Unicode is a semantic character encoding standard; that is, it makes a
valiant attempt to unify or disunify characters based on distinctions in
meaning and usage, as opposed to visual appearance. A simple example of
this is that Latin 'p' looks identical to Cyrillic 'р', but they are
completely different letters that don't even sound the same. Some people
might consider that to be a problem, but actually it's just a fact about
human scripts.
The International Domain Names Working Group got a bee in their bonnet
about it being a problem that some characters are "confusingly" similar.

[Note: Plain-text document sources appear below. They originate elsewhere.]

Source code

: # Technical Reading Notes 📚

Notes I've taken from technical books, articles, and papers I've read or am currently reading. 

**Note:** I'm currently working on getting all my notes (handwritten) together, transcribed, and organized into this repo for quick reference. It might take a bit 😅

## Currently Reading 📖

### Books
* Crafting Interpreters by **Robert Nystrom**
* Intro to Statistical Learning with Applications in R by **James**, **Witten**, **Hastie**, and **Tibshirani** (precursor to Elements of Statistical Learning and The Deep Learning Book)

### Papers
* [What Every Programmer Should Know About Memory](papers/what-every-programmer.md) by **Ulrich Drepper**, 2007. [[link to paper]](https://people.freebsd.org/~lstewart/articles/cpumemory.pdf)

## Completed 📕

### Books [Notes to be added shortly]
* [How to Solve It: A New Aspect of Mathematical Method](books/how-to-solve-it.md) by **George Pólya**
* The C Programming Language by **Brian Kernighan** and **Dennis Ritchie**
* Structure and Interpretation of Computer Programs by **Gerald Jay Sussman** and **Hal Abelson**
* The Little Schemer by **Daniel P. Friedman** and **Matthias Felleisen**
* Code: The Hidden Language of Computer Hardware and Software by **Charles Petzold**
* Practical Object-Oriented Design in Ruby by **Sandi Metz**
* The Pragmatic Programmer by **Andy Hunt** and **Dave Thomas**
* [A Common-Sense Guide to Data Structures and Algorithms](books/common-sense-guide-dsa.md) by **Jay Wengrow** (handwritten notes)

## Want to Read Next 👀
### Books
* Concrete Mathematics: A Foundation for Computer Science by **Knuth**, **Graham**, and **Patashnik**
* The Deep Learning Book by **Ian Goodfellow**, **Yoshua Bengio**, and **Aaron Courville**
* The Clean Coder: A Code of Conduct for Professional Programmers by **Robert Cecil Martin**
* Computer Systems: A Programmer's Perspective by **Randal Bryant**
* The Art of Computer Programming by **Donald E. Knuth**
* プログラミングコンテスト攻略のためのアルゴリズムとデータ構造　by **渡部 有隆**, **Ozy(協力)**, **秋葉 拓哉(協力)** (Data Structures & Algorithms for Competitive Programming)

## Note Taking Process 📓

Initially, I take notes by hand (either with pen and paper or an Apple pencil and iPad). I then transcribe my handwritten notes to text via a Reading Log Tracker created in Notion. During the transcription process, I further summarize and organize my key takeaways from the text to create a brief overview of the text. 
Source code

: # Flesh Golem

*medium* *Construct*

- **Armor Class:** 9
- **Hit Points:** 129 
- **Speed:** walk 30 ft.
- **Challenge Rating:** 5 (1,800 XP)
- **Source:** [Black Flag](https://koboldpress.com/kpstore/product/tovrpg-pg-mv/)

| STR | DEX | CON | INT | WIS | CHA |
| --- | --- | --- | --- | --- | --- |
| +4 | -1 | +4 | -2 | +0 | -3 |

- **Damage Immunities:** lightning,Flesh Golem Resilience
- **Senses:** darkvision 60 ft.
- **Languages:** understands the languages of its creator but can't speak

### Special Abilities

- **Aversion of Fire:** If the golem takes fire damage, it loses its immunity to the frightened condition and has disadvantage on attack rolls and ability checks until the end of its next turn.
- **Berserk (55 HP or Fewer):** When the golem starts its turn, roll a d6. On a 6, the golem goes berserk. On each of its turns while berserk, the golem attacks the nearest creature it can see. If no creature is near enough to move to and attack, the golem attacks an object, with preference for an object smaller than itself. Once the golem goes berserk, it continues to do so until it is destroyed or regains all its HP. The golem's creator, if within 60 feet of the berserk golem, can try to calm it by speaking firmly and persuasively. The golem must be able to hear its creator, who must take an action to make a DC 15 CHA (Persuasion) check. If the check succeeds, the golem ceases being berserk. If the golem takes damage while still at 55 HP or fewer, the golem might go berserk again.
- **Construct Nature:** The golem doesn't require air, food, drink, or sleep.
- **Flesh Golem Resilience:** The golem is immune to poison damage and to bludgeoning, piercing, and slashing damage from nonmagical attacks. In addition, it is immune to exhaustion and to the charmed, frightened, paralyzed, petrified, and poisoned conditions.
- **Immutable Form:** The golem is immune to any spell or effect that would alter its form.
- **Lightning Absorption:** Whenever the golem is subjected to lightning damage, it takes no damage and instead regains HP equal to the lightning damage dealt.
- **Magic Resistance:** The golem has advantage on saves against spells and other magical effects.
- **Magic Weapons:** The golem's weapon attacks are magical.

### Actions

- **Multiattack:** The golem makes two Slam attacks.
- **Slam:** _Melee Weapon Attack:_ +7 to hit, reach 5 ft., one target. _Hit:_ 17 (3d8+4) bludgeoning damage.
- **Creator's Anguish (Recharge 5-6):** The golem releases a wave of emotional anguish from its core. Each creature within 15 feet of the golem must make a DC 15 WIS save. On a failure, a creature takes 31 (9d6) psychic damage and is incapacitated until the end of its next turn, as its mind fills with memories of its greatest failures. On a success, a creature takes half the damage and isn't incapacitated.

Now, given that some commonly used characters are semantically distinct
but look ''identical'' in related fonts, you might think it to be a
quixotic task to somehow deal with the tens of thousands of characters
that only look ''similar'' to some other character, but that didn't stop
the WG arguing about it interminably, and coming up with stringprep in
order to placate the people on one side of the argument -- even though
stringprep doesn't really solve that issue at all.
There are indeed some characters, I call them "junk characters", that we
don't want to use. The polite term for junk characters is "compatibility
characters", most of which are "compatibility composites" as defined in
section 2.3 of the Unicode Standard. These characters are only in Unicode
because some national body insisted on round-tripping between Unicode and
their misdesigned legacy standard (which could have been done in other
ways that would have been more technically elegant than assigning many ad-
hoc character variants, but that's water under the bridge).
The right place to implement "don't use junk characters" is in input
methods. That is, if a user can never type a junk character, then it's
much less likely that its existence will cause a problem. More
specifically, if a user can only type non-junk characters in some
normalization form (preferably NFC), then name lookups based on exact
matching, as needed for filenames and other identifiers, are more likely
to work.
The '''wrong''' thing to do is what stringprep tries to do, which is to
map junk characters to somebody's idea of the nearest non-junk characters.
This just causes unintended name collisions and breakage, and doesn't get
any closer to solving the unsolvable issue of confusable characters.